Preventing transmission requires a multifaceted approach in which healthcare workers, institutions, society, and patients work together as parts of a joint plan with biomedical, behavioral, and structural measures. Primary prevention today requires including the use of barrier methods against sexual transmission, universal hygiene measures against intravenous transmission, and specific measures against vertical transmission.
When considering the long list of preventive measures, undoubtedly the most important is antiretroviral therapy: it has been known for a long time that control and suppression of the virus prevents transmission in all ways, with the most evidence for sex lives thanks to the publication of the PARTNER I and PARTNER II studies in the last two years. From these studies arose a key prevention slogan for today: “Undetectable equals untransmittable.” i.e., someone who has the virus under control (undetectable) cannot transmit the infection sexually. This evidence is currently considered the main tool to fight against the stigma, as it has been scientifically proven that a person who is being treated properly cannot transmit the infection.
The second part of prevention in the field of HIV is the infection filter, i.e., an HIV test. The test is currently recommended in certain circumstances and obligatory in others (e.g., donation of biological material). The situations in which the test is recommended include at least once for anyone sexual active. This has been proven to be cost-effective. Early diagnosis allows HAART to be initiated before the immune system deteriorates, ensuring better quality of life and life expectancy as well as breaking the transmission chain when the plasma becomes undetectable. Stigma also has a profoundly negative effect on prevention: multiple studies have shown that one of the main causes for which people decide not to get themselves tested is fear and lack of knowledge, i.e., stigma.
Regardless of the curriculum, knowledge of HIV is essential within university education as a cross-cutting public health measure. First, because knowledge of the disease is the first instrument a person has to fight against transmission: knowledge empowers people to protect themselves and others. Second, because knowledge is the main arm to fight against stigma and against the discrimination of people who are HIV positive.

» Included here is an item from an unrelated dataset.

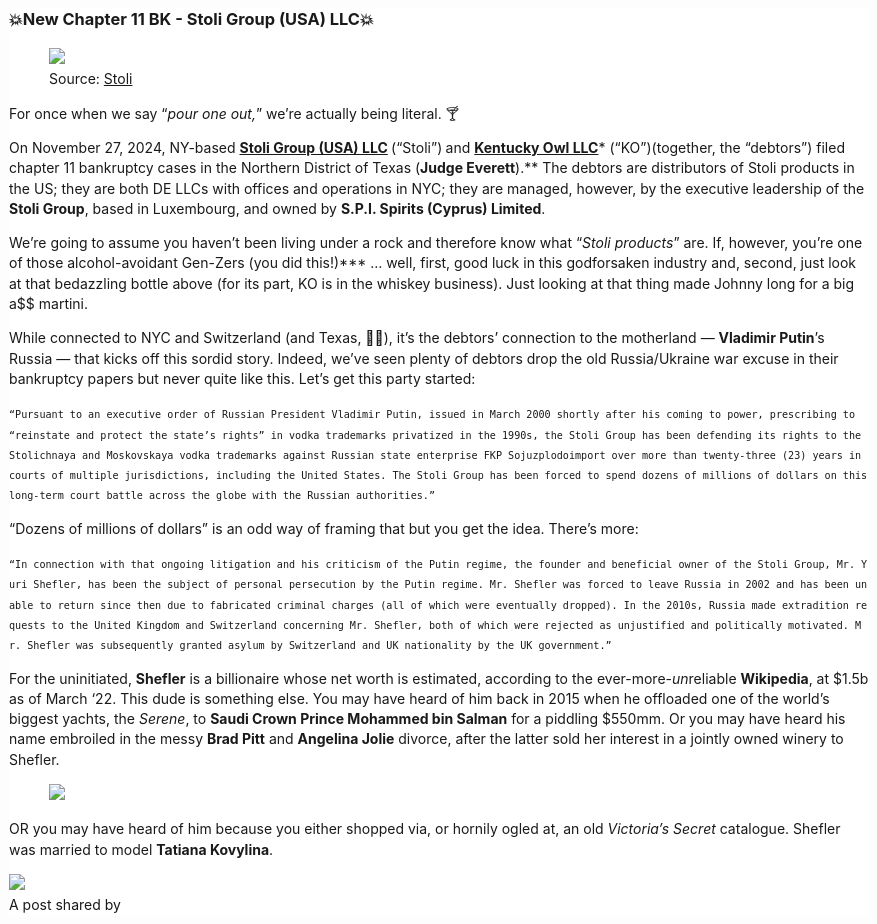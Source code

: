 <div><h3>💥New Chapter 11 BK - Stoli Group (USA) LLC💥</h3><div><figure><a href="https://substack.com/redirect/2087bc5b-767a-4f57-9c78-68713be6e0a5?j=eyJ1IjoiOW95azAifQ.3I-y5PDezjo-i0ls31AGTIH4E8sNNl31puiktHvNIm8"><img src="https://substackcdn.com/image/fetch/w_2426,c_limit,f_auto,q_auto:good,fl_progressive:steep/https%3A%2F%2Fsubstack-post-media.s3.amazonaws.com%2Fpublic%2Fimages%2Fc6d1a5ec-1001-4d30-8451-ef3f5b1dbccb_1213x720.png"></a><figcaption><span>Source: </span><a href="https://substack.com/redirect/40348d46-1969-406b-aa4a-5f2265bcd555?j=eyJ1IjoiOW95azAifQ.3I-y5PDezjo-i0ls31AGTIH4E8sNNl31puiktHvNIm8">Stoli</a></figcaption></figure></div><p><span>For once when we say “</span><em>pour one out,</em><span>” we’re actually being literal. 🍸</span></p><p><span>On November 27, 2024, NY-based </span><strong><a href="https://substack.com/redirect/40348d46-1969-406b-aa4a-5f2265bcd555?j=eyJ1IjoiOW95azAifQ.3I-y5PDezjo-i0ls31AGTIH4E8sNNl31puiktHvNIm8">Stoli Group (USA) LLC</a><span> </span></strong><span>(“Stoli”)</span><strong> </strong><span>and </span><strong><a href="https://substack.com/redirect/5b7190ee-c0b0-465b-a445-b52d674ceef4?j=eyJ1IjoiOW95azAifQ.3I-y5PDezjo-i0ls31AGTIH4E8sNNl31puiktHvNIm8">Kentucky Owl LLC</a></strong><span>* (“KO”)(together, the “debtors”) filed chapter 11 bankruptcy cases in the Northern District of Texas (</span><strong>Judge Everett</strong><span>).** The debtors are distributors of Stoli products in the US; they are both DE LLCs with offices and operations in NYC; they are managed, however, by the executive leadership of the </span><strong>Stoli Group</strong><span>, based in Luxembourg, and owned by </span><strong>S.P.I. Spirits (Cyprus) Limited</strong><span>. </span></p><p><span>We’re going to assume you haven’t been living under a rock and therefore know what “</span><em>Stoli products</em><span>” are. If, however, you’re one of those alcohol-avoidant Gen-Zers (you did this!)*** … well, first, good luck in this godforsaken industry and, second, just look at that bedazzling bottle above (for its part, KO is in the whiskey business). Just looking at that thing made Johnny long for a big a$$ martini. </span></p><p><span>While connected to NYC and Switzerland (and Texas, 🤷‍♀️), it’s the debtors’ connection to the motherland — </span><strong>Vladimir Putin</strong><span>’s Russia — that kicks off this sordid story. Indeed, we’ve seen plenty of debtors drop the old Russia/Ukraine war excuse in their bankruptcy papers but never quite like this. Let’s get this party started: </span></p><pre><code><code>“Pursuant to an executive order of Russian President Vladimir Putin, issued in March 2000 shortly after his coming to power, prescribing to “reinstate and protect the state’s rights” in vodka trademarks privatized in the 1990s, the Stoli Group has been defending its rights to the Stolichnaya and Moskovskaya vodka trademarks against Russian state enterprise FKP Sojuzplodoimport over more than twenty-three (23) years in courts of multiple jurisdictions, including the United States. The Stoli Group has been forced to spend dozens of millions of dollars on this long-term court battle across the globe with the Russian authorities.”</code></code></pre><p>“Dozens of millions of dollars” is an odd way of framing that but you get the idea. There’s more: </p><pre><code><code>“In connection with that ongoing litigation and his criticism of the Putin regime, the founder and beneficial owner of the Stoli Group, Mr. Yuri Shefler, has been the subject of personal persecution by the Putin regime. Mr. Shefler was forced to leave Russia in 2002 and has been unable to return since then due to fabricated criminal charges (all of which were eventually dropped). In the 2010s, Russia made extradition requests to the United Kingdom and Switzerland concerning Mr. Shefler, both of which were rejected as unjustified and politically motivated. Mr. Shefler was subsequently granted asylum by Switzerland and UK nationality by the UK government.”</code></code></pre><p><span>For the uninitiated, </span><strong>Shefler</strong><span> is a billionaire whose net worth is estimated, according to the ever-more-</span><em>un</em><span>reliable </span><strong>Wikipedia</strong><span>, at $1.5b as of March ‘22. This dude is something else. You may have heard of him back in 2015 when he offloaded one of the world’s biggest yachts, the </span><em>Serene</em><span>, to </span><strong>Saudi Crown Prince Mohammed bin Salman</strong><span> for a piddling $550mm. Or you may have heard his name embroiled in the messy </span><strong>Brad Pitt</strong><span> and </span><strong>Angelina Jolie</strong><span> divorce, after the latter sold her interest in a jointly owned winery to Shefler. </span></p><div><figure><a href="https://substack.com/redirect/de1f0850-0953-49e2-b808-7e9e97fd101c?j=eyJ1IjoiOW95azAifQ.3I-y5PDezjo-i0ls31AGTIH4E8sNNl31puiktHvNIm8"><img src="https://substackcdn.com/image/fetch/w_1424,c_limit,f_auto,q_auto:good,fl_progressive:steep/https%3A%2F%2Fsubstack-post-media.s3.amazonaws.com%2Fpublic%2Fimages%2Ffcf5f3b1-5854-4e45-959e-f03f81a5b485_712x611.png"></a></figure></div><p><span>OR you may have heard of him because you either shopped via, or hornily ogled at, an old </span><em>Victoria’s Secret</em><span> catalogue. Shefler was married to model </span><strong>Tatiana Kovylina</strong><span>. </span></p><div><a href="https://substack.com/redirect/5f24bfce-0d48-4703-be28-9ee6fd045fb2?j=eyJ1IjoiOW95azAifQ.3I-y5PDezjo-i0ls31AGTIH4E8sNNl31puiktHvNIm8"><img src="https://substackcdn.com/image/fetch/w_640,c_limit,f_auto,q_auto:good,fl_progressive:steep/https%3A%2F%2Fsubstack-post-media.s3.amazonaws.com%2Fpublic%2Fimages%2F__ss-rehost__IG-meta-DC1TMxEooJM.jpg"></a><div><div><span>A post shared by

Given the amount of preventive measures available today, disinformation works as a barrier to prevention and information is the best tool to reduce transmission and eradicate stigma. Therefore, information is the way to control the epidemic and improve the quality of life for people who live with HIV. This appeals to the responsibility of all healthcare workers, in the broadest sense of the term, i.e., not just physicians and nurses, but also agents of healthcare professions who must participate in a joint public health initiative.